Consider a sequence $(X_k^{(n)})_{k\leqslant n}$ of nonnegative measurable functions from a probability space such that $\mathbb{E}X_k^{(n)}=p_n$ and $\|X_k^{(n)}\|_\infty\leqslant 1$. Suppose that $np_n\to 0$ as $n\to\infty$ and additionally assume that $X^{(n)}$ is $\beta$-mixing with summable mixing coefficients for every $n\geqslant 1$.
I am interesting in bounding the Laplace transform of $S_n=\sum_{i=1}^nX_i^{(n)}$, that is \begin{equation} \mathscr{L}_\lambda(S_n)=\mathbb{E}\mathrm{e}^{\lambda S_n} \end{equation} for some $\lambda>0$. To be precise, under what conditions, both on the mixing structure as on the coefficients $p_n$, is the Laplace transform above uniformly bounded in $n\geqslant1$?
Indeed, by a simple application of the generalised Hölder's inequalities, one can obtain \begin{equation} \mathscr{L}_\lambda(S_n)\leqslant\Big(\prod_{i=1}^n\mathrm{e}^{\lambda nX_i}\Big)^{1/n}\leqslant1+p_n\mathrm{e}^{\lambda n} \end{equation} which shows that $\mathscr{L}_\lambda(X)<\infty$ granted $p_n$ converges exponentially fast, which is a strong assumption to make. Additionally, since a sum of independent Bernoulli random variables can be approximated by Poisson variables, another approach would be to investigate whether this yields similar approximations under mixing, at least an approximation with a bounded Laplace transform.
Now using a rather complicated sequence of arguments, including the Fuk-Nagaev inequality, Marcinkiewicz–Zygmund type inequalities and Viennet–Delyon’s inequality, I was able to show that $\mathscr{L}_\lambda(S_n)<\infty$ uniformly in $n$ if the underlying sequence is geometrically mixing. This was essentially needed in order to ensure that $\lambda^p\|S_n\|_p^p/p!$ is a summable sequence, otherwise the Taylor expansion would diverge.

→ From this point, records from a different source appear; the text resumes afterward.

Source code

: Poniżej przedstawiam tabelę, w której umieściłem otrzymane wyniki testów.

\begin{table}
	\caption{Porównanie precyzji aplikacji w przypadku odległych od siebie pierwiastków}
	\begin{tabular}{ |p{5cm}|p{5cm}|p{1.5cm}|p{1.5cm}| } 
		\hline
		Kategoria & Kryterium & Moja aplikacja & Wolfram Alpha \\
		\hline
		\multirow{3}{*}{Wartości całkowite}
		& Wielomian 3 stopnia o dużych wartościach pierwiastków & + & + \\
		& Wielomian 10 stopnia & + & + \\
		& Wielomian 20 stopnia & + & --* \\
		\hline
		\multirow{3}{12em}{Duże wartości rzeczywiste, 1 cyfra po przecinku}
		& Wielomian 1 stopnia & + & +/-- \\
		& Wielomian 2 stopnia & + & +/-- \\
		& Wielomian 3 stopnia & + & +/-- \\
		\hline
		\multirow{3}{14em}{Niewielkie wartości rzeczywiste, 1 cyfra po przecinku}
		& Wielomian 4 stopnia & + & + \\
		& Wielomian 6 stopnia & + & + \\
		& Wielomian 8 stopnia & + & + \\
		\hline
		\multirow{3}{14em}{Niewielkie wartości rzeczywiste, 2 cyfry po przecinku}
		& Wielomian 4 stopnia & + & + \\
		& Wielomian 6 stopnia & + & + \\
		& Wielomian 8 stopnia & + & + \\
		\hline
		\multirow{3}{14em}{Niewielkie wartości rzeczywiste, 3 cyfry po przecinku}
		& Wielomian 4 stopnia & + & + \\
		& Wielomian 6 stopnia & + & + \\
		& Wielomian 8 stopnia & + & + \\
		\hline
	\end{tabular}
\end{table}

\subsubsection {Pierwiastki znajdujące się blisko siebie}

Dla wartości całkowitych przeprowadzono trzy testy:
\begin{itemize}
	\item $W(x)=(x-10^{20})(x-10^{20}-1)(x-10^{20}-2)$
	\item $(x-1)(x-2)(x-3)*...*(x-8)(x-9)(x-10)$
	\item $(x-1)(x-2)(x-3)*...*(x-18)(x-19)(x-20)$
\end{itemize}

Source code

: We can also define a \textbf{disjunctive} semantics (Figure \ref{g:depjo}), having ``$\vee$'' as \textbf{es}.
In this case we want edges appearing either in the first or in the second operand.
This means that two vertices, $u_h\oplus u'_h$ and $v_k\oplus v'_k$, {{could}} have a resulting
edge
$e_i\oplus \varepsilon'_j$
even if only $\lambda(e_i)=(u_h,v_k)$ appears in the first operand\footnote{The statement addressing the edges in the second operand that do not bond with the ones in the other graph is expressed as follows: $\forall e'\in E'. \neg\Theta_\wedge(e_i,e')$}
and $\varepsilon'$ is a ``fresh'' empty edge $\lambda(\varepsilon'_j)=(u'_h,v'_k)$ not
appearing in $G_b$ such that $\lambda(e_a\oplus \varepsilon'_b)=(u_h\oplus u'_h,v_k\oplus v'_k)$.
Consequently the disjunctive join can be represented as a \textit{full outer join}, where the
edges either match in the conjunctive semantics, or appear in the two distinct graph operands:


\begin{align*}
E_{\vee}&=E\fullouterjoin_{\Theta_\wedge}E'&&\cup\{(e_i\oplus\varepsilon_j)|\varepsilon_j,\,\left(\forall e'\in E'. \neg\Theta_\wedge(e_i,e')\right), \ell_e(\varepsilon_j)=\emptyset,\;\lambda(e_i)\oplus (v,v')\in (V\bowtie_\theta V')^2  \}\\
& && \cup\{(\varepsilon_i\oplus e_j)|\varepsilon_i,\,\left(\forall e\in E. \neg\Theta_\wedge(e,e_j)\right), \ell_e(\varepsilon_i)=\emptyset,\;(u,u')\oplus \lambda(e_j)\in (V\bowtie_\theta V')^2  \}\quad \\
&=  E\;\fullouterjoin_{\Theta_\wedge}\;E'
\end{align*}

However, as $\mathbb{E}S_n\to 0$ and as $\|S_n\|_\infty<\infty$ for every finite $n\geqslant 1$, then I would hypothesise that perhaps a finite bound may also be obtainable when we do not assume that $X$ is (sub)geometrically absolutely regular, however I am unable to (dis)prove this so far.